A su lado una máquina que parecía salida de alguna extraña peli del Doctor Who, similar a una vitrina con puerta de plástico transparente (algo así como un enorme microondas puesto en vertical), comenzó a depositar líneas de resina en el centro del habitáculo. Poco a poco fue esculpiendo una figura en un material plástico del tono de un café manchado, crema claro. A Manu los ojos le hacían chiribitas, y Lucía apretaba su mano con la misma fuerza con la cual se la estrujaría en el paritorio semanas después.
Poco a poco la escultura fue tomando forma en el interior de la urna: un niño casi recién nacido hecho un ovillo parecía sonreír.
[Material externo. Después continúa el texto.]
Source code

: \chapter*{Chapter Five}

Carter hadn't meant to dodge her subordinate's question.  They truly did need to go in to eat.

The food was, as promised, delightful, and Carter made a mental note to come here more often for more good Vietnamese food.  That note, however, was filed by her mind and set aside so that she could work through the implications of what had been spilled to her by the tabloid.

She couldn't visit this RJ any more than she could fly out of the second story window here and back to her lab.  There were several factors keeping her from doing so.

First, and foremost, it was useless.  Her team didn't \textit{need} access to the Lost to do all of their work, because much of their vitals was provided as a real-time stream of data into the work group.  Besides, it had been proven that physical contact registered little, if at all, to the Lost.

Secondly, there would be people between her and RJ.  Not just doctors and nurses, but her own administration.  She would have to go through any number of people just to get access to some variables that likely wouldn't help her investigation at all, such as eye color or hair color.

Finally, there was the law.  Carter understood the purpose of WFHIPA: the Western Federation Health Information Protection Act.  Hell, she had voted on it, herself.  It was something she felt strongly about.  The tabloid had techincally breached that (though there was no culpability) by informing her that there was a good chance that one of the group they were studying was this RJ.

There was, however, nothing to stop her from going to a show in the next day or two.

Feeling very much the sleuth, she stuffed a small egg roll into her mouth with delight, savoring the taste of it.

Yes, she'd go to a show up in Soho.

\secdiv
–¡Bueno, ya está! Tarda un poco pero el resultado es bastante satisfactorio, Lucía. Ahora voy a eliminar las esquirlas de plástico y te la voy a entregar para que veas a tu hija por primera vez. Es solo un trozo de fotopolímeros, pero creo que vale cada euro.
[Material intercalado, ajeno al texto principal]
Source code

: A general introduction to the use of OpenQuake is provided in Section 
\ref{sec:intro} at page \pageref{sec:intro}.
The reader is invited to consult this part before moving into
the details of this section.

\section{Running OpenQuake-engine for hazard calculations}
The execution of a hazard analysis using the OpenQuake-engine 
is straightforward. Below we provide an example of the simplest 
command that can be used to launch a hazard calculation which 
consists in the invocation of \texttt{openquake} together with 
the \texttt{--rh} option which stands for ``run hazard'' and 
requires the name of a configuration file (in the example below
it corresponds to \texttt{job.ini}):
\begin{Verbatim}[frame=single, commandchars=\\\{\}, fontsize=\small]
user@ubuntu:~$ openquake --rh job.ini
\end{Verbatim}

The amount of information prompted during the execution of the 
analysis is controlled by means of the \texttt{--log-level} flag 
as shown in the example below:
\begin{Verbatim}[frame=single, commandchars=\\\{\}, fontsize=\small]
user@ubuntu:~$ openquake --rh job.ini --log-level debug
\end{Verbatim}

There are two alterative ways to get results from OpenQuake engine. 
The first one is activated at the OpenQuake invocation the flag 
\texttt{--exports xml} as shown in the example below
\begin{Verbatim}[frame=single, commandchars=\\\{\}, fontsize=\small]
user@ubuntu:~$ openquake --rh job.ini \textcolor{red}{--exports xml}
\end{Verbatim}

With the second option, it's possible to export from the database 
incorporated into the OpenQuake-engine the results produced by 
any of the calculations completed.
Y así, de las manos del moderno pediatra, la figura de la Felicia que flotaba en el saco uterino pasó a las de su invidente mamá. Manuel jamás había visto aquella expresión en su mujer, y eso que la conocía bien, y eso que estaba atento a cada gesto de su cara día tras día. Lucía abrió los ojos y la boca asombrada, como una niña a la cual le descubren el mundo entero. Palpó cada curva, cada hueco de aquella figura ovalada donde destacaba la cabecita de un bebé, las nalgas y esa espalda curvada... “Vio” y sintió su sonrisa, la misma que denotaba la placidez y felicidad en la cual aquel futuro ser humano vivía. Y rió sin poder contenerse, y lloró de pura alegría, tal era su felicidad.
–Se la ve feliz... ¡La “veo” feliz! –exclamó Lucía asombrada por poder sentir algo tan suyo, algo que era parte de su ser: su propia hija, parte indivisible de su misma alma.
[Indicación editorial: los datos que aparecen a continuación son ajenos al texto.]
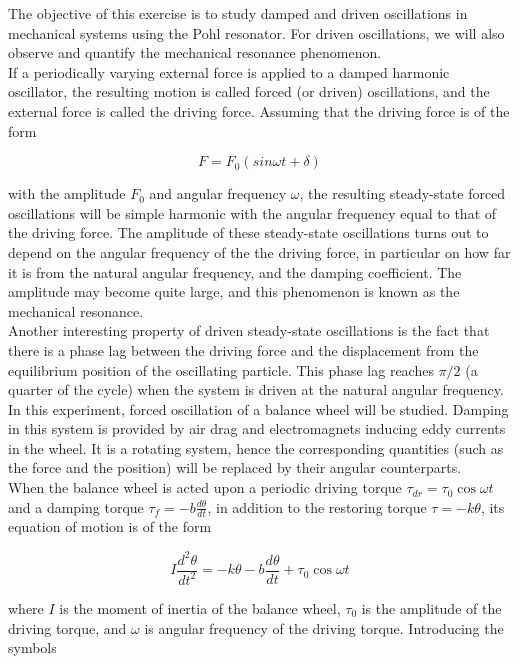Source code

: \documentclass{article}
\begin{document}
The objective of this exercise is to study damped and driven oscillations in mechanical systems using the Pohl resonator. For driven oscillations, we will also observe and quantify the mechanical resonance phenomenon.
\\

If a periodically varying external force is applied to a damped harmonic oscillator, the resulting motion is called forced (or driven) oscillations, and the external force is called the driving force. Assuming that the driving force is of the form

$$F=F_0(sin \omega t+\delta)$$

with the amplitude $F_0$ and angular frequency $\omega$, the resulting steady-state forced oscillations will be simple harmonic with the angular frequency equal to that of the driving force. The amplitude of these steady-state oscillations turns out to depend on the angular frequency of the the driving force, in particular on how far it is from the natural angular frequency, and the damping coefficient. The amplitude may become quite large, and this phenomenon is known as the mechanical resonance.
\\

Another interesting property of driven steady-state oscillations is the fact that there is a phase lag between the driving force and the displacement from the equilibrium position of the oscillating particle. This phase lag reaches $\pi/2$ (a quarter of the cycle) when the system is driven at the natural angular frequency.
\\

In this experiment, forced oscillation of a balance wheel will be studied. Damping in this system is provided by air drag and electromagnets inducing eddy currents in the wheel. It is a rotating system, hence the corresponding quantities (such as the force and the position) will be replaced by their angular counterparts.\\

When the balance wheel is acted upon a periodic driving torque $\tau_{dr}=\tau_0\cos\omega t$ and a damping torque
$\tau_f=-b\frac{d\theta}{dt}$, in addition to the restoring torque $\tau=−k\theta$, its equation of motion is of the form

\begin{equation}\label{eq-1}
I\dfrac{d^2\theta}{dt^2}=-k\theta-b\dfrac{d\theta}{dt}+\tau_0\cos\omega t
\end{equation}

where $I$ is the moment of inertia of the balance wheel, $\tau_0$ is the amplitude of the driving torque, and $\omega$ is angular frequency of the driving torque. Introducing the symbols
\end{document}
¿Quién le habría dicho a tan ilusionada treintañera que, gracias a un donante desconocido que organizó una colecta a través de una página web, pronto aquellos avances que permitían vislumbrar las cosas a ciertos invidentes estarían al alcance de su mano, que transportando un pequeño ordenador en una mochila podría valerse mejor que con el bastón o su fiel perra Lis? ¿Quién le iba a decir que podría distinguir la silueta e incluso la dulce sonrisa de su hija semanas antes de ésta nacer? Pero es que la ciencia casi todo lo puede, y a veces la magia está a nuestro alcance gracias a los nuevos ingenios formulados por increíbles tecnologías.